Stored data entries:
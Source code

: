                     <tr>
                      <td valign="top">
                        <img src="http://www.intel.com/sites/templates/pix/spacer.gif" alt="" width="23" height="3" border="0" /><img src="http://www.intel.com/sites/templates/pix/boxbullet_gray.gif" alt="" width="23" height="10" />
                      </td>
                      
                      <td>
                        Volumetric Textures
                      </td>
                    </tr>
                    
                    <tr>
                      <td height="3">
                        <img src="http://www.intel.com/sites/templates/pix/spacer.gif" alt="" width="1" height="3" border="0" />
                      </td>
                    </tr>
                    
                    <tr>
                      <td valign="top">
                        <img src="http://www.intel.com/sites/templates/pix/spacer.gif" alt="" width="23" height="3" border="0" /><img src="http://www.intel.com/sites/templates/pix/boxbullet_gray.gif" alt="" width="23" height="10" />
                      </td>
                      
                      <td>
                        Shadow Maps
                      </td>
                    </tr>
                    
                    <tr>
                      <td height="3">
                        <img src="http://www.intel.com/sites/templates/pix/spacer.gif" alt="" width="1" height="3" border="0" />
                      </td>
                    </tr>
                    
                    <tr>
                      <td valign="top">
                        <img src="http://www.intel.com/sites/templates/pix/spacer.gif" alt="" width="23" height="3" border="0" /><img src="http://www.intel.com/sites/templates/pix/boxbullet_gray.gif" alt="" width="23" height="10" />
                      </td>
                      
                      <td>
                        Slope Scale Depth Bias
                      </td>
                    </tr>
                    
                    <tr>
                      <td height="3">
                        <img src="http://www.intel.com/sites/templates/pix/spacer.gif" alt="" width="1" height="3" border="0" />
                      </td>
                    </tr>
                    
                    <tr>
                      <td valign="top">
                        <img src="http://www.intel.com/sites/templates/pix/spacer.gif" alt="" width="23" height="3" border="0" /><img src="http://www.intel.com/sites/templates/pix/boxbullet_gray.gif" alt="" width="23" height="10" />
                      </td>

### Prompt:
Copy the data above exactly. Every line must be included.

### Answer to this task:
Source code

:                     <tr>
                      <td valign="top">
                        <img src="http://www.intel.com/sites/templates/pix/spacer.gif" alt="" width="23" height="3" border="0" /><img src="http://www.intel.com/sites/templates/pix/boxbullet_gray.gif" alt="" width="23" height="10" />
                      </td>
                      
                      <td>
                        Volumetric Textures
                      </td>
                    </tr>
                    
                    <tr>
                      <td height="3">
                        <img src="http://www.intel.com/sites/templates/pix/spacer.gif" alt="" width="1" height="3" border="0" />
                      </td>
                    </tr>
                    
                    <tr>
                      <td valign="top">
                        <img src="http://www.intel.com/sites/templates/pix/spacer.gif" alt="" width="23" height="3" border="0" /><img src="http://www.intel.com/sites/templates/pix/boxbullet_gray.gif" alt="" width="23" height="10" />
                      </td>
                      
                      <td>
                        Shadow Maps
                      </td>
                    </tr>
                    
                    <tr>
                      <td height="3">
                        <img src="http://www.intel.com/sites/templates/pix/spacer.gif" alt="" width="1" height="3" border="0" />
                      </td>
                    </tr>
                    
                    <tr>
                      <td valign="top">
                        <img src="http://www.intel.com/sites/templates/pix/spacer.gif" alt="" width="23" height="3" border="0" /><img src="http://www.intel.com/sites/templates/pix/boxbullet_gray.gif" alt="" width="23" height="10" />
                      </td>
                      
                      <td>
                        Slope Scale Depth Bias
                      </td>
                    </tr>
                    
                    <tr>
                      <td height="3">
                        <img src="http://www.intel.com/sites/templates/pix/spacer.gif" alt="" width="1" height="3" border="0" />
                      </td>
                    </tr>
                    
                    <tr>
                      <td valign="top">
                        <img src="http://www.intel.com/sites/templates/pix/spacer.gif" alt="" width="23" height="3" border="0" /><img src="http://www.intel.com/sites/templates/pix/boxbullet_gray.gif" alt="" width="23" height="10" />
                      </td>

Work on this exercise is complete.